By Tony Collins
HP has written to the Treasury questioning whether it is worthwhile competing for contracts if the Government is no longer interested in doing business with multinationals, says The Independent.
Cabinet Office minister Francis Maude is encouraging departments to spend more with SMEs and be less reliant on a small number of major IT suppliers. He wants departments to avoid signing long-term contracts which lock-in ministers to one major supplier.
The Independent says:
“In a striking case of Goliath accusing David of bullying, the American giants Microsoft and Hewlett Packard have complained that they are being unfairly picked on by the Cabinet Office minister Francis Maude.
“…the Government’s largest IT supplier Hewlett Packard has written to the Treasury to express its concern at plans by Mr Maude to award more Government contracts to smaller suppliers.
“At the same time Microsoft is fighting a rearguard action against the Cabinet Office to protect the million pounds it gets each year from Whitehall by selling popular Office programmes such as Word and Excel.
“Both companies are concerned that they are being singled out by ministers as unpopular and easy targets in their rhetoric about cutting public sector waste…
“Microsoft is attempting to prevent the Government from migrating its own computer systems from those that rely on the multinational to open-source documents that are free to use…
“Both companies look set to be disappointed – at least unless there is a change in Government. Mr Maude is understood to be looking to next year – when a significant number of big IT contracts are up for renewal – to push ahead with the new policy that could significantly denude the profits of IT multinationals.”
A Cabinet Office spokesman said it was unaware of HP’s letter to the Treasury and added: “We value the contribution companies of all sizes make to the UK economy, driving innovation, growth and jobs.”
A spokeswoman for HP told The Independent: “HP is a proud and long-standing supplier of IT products and services to Her Majesty’s Government and provides vital public services to UK citizens. We maintain an ongoing dialogue with government about our programme of work.”
A report by the Institute for Government Government Contracting: Public data, private providers says that HP is the largest supplier to government with earnings in excess of 1.7bn in both 2012 and 2013.

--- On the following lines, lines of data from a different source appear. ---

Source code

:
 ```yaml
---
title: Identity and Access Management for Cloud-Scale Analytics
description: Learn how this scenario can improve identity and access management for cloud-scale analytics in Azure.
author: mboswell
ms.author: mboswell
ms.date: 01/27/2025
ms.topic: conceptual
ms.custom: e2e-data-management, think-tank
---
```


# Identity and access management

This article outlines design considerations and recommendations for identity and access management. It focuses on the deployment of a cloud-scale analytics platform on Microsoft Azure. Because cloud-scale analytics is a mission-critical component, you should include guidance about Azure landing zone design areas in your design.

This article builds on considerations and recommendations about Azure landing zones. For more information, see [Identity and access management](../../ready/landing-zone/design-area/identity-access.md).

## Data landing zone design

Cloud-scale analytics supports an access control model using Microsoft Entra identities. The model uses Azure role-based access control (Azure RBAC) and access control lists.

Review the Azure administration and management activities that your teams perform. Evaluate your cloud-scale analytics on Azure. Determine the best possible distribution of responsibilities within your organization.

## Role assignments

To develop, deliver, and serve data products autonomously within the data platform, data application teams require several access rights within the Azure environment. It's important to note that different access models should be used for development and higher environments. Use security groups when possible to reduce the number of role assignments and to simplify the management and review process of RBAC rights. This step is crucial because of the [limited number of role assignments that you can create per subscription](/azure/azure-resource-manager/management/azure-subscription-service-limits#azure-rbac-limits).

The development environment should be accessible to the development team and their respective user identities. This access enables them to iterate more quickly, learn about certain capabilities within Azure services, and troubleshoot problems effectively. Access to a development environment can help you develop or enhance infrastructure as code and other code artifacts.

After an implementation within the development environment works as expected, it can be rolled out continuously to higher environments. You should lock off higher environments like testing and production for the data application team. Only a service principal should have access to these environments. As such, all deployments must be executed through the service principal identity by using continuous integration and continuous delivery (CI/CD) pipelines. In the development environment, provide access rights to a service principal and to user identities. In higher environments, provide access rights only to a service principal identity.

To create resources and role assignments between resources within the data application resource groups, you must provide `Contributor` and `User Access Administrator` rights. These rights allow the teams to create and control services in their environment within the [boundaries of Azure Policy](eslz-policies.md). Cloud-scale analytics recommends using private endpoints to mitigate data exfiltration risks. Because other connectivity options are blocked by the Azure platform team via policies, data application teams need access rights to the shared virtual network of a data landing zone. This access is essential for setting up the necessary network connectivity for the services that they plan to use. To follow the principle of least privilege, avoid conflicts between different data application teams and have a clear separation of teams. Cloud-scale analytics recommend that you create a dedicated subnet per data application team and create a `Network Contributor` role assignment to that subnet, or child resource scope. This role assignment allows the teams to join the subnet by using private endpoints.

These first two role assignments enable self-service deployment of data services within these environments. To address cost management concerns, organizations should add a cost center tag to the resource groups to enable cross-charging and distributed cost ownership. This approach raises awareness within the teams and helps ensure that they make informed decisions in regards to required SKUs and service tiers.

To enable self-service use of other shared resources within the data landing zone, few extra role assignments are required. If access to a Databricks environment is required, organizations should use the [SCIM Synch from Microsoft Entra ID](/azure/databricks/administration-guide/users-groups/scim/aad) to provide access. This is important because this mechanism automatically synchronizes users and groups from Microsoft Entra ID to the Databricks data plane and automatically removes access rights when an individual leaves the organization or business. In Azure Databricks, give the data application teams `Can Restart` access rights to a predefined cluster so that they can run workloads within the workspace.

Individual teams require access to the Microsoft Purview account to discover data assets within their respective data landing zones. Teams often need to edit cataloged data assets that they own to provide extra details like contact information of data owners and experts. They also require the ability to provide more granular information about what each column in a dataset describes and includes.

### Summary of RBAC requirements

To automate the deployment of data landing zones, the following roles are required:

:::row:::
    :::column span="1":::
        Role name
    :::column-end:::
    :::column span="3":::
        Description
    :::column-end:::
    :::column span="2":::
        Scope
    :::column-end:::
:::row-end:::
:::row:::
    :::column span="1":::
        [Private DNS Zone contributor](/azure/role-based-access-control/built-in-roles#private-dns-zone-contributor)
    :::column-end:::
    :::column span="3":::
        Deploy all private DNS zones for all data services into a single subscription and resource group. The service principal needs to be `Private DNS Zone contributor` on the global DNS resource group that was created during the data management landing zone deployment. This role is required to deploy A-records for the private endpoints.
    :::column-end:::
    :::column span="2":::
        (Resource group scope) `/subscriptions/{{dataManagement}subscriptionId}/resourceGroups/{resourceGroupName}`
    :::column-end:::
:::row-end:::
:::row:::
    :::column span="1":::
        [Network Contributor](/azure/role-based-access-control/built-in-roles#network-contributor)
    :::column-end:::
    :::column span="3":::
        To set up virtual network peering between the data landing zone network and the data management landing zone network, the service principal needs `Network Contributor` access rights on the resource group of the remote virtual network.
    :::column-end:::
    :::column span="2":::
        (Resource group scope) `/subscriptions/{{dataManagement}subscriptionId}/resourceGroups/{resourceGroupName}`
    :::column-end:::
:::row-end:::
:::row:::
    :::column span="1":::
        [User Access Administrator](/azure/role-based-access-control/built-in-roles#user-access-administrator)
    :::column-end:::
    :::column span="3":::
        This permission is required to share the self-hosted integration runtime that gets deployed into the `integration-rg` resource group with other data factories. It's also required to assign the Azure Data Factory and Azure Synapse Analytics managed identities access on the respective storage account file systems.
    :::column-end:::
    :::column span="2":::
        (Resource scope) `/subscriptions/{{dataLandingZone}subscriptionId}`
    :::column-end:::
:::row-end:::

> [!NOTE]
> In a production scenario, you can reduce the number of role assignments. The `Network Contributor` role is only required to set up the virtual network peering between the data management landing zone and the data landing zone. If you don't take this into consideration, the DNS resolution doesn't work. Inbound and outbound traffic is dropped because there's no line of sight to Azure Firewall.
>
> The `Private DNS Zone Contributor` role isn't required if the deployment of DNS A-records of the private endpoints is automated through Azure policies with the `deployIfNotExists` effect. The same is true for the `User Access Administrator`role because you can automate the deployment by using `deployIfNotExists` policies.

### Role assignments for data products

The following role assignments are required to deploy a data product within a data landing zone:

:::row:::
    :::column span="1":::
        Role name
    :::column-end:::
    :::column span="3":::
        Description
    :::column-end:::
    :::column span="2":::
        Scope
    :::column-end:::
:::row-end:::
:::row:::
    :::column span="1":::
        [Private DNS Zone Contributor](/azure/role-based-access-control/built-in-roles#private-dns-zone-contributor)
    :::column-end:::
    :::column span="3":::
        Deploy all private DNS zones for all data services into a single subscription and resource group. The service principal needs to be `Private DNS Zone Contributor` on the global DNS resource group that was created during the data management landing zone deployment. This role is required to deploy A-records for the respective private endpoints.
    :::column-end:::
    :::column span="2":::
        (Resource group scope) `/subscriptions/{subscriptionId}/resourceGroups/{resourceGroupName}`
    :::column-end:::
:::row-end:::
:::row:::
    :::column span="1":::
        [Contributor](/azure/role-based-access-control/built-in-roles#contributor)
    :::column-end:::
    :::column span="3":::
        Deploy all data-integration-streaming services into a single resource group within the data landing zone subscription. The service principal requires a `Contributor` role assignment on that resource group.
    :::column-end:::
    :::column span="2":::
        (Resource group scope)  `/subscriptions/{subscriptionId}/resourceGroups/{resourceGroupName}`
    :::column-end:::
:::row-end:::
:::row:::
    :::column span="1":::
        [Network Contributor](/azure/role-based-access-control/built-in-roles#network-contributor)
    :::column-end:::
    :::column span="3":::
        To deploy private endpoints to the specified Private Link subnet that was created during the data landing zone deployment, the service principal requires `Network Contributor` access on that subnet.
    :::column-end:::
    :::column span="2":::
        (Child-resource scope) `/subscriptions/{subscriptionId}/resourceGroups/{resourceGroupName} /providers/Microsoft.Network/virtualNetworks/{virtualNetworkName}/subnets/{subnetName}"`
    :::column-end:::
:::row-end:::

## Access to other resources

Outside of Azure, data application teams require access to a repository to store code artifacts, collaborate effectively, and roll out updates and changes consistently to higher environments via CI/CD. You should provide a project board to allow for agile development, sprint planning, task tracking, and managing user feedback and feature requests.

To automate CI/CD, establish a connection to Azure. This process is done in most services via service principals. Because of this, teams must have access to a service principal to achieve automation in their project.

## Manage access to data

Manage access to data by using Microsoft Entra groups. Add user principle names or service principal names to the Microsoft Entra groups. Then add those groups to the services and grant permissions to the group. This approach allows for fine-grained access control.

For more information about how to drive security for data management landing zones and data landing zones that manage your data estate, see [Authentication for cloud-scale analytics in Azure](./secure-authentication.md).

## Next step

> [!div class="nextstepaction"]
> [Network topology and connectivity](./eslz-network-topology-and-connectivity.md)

In 2013, 86% (£1.49bn) of HP’s revenue from central government came from a DWP contract to supply infrastructure and systems for DWP and its job centres. “This contract is likely to be the largest single non-defence contract in central government,” says the Institute.
Capgemini, BT and Capita were the next largest suppliers to central government. Capgemini’s work is mainly from HMRC through the “Aspire” contract which is worth about £850m a year.
Departments are more open than they used to be but the Institute found big gaps in the information provided.
These gaps include:
– Contractual transparency – contracts and contractual terms, including who will bear financial liabilities in the event of failures
– Information about how well contractors perform, allowing a vital assessment of value for money
– Supply chain transparency – information including the proportion of work subcontracted to others, terms of subcontracting (particularly levels of risk transfer), and details on the types of organisation (for example, voluntary and community sector organisations) in the supply chain.
What concerns Maude and his team is not the existence of major suppliers in central government contracts but the reliance by central departments on long-term contracts that lock-in ministers and lead to costly minor changes.
Nobody wants the major suppliers to stop bidding for contracts. What’s needed is for departments to have the in-house expertise to manage suppliers adroitly, and not to be adroitly managed by their suppliers which seems to be the position at present.
Thank you to openness campaigner Dave Orr for the information he sent me which helped with this article.